REQUIRED WORK: Count the lines below holding "textbf" and answer with that number only.

[Stored data entries]
((

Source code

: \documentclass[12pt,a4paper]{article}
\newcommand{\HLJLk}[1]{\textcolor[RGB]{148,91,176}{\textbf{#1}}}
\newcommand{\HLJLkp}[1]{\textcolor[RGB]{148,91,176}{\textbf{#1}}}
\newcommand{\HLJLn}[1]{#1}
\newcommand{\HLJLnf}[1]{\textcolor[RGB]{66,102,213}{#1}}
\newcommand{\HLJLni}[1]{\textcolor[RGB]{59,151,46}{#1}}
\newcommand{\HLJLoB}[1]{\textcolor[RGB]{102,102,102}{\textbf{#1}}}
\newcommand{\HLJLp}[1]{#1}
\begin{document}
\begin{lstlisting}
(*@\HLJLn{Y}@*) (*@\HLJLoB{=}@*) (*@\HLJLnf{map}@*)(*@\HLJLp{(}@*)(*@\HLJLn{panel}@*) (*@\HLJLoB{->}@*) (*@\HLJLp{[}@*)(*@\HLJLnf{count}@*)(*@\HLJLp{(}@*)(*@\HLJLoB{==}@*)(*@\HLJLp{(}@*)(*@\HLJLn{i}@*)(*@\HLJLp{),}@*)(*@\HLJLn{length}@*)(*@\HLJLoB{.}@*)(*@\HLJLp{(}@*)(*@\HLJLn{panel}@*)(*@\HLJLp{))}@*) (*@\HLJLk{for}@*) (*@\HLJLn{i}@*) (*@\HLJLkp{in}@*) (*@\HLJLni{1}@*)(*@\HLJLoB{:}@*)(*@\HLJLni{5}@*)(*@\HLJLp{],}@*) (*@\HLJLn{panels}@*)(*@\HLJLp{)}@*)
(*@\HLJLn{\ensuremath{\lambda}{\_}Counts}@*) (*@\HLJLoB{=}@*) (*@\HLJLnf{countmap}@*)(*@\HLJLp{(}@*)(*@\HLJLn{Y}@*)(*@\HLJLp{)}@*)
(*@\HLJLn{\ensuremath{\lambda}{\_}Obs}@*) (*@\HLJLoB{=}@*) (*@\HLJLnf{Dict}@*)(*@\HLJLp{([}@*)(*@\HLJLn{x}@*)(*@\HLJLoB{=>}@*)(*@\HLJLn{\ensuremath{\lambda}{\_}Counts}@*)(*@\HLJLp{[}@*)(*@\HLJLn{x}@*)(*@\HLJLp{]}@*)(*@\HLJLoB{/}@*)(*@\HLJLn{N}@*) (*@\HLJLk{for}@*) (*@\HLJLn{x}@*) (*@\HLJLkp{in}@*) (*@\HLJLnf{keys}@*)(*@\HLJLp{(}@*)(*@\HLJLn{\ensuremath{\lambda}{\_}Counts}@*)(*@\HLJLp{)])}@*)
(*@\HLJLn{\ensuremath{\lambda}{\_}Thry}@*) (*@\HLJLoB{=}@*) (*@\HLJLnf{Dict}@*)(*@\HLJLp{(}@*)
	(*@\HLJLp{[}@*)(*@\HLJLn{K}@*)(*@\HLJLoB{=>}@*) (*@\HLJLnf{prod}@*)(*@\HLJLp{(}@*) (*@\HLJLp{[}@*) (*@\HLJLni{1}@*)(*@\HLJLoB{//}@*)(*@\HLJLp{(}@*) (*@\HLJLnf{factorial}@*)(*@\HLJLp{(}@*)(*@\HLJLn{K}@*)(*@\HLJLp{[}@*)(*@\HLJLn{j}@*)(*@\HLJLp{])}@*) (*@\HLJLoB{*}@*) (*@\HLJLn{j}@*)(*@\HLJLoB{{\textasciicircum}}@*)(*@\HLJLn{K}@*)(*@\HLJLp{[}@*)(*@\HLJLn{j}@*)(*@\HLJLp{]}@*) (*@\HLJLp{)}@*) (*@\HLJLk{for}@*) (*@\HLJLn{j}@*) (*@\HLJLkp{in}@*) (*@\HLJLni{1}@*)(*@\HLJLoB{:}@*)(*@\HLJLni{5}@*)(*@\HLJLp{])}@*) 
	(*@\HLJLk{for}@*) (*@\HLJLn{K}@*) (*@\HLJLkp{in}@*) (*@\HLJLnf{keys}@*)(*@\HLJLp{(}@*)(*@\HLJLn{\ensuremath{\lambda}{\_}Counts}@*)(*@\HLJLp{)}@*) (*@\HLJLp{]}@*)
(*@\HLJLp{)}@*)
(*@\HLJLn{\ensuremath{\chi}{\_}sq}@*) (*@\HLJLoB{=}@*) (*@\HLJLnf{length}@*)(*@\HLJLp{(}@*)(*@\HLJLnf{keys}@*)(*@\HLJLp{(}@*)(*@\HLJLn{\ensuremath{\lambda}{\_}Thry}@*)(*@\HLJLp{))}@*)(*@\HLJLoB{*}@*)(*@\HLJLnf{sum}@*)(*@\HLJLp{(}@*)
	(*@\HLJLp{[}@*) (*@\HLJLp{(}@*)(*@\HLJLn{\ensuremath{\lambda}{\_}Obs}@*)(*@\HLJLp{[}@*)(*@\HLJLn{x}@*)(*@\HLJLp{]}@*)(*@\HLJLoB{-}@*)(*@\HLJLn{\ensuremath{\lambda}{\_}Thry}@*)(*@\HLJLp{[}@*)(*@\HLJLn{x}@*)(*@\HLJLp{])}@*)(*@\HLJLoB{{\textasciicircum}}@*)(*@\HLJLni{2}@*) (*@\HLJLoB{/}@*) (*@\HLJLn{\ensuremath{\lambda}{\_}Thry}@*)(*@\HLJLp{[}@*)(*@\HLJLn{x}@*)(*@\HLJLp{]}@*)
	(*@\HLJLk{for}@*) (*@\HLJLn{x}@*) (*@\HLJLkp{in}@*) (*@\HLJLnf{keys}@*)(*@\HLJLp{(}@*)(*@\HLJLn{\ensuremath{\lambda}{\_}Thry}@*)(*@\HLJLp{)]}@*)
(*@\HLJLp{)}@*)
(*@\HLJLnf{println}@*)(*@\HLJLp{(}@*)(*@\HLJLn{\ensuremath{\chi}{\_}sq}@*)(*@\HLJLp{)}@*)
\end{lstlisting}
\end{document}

))

SOLUTION TO THE PROBLEM: 3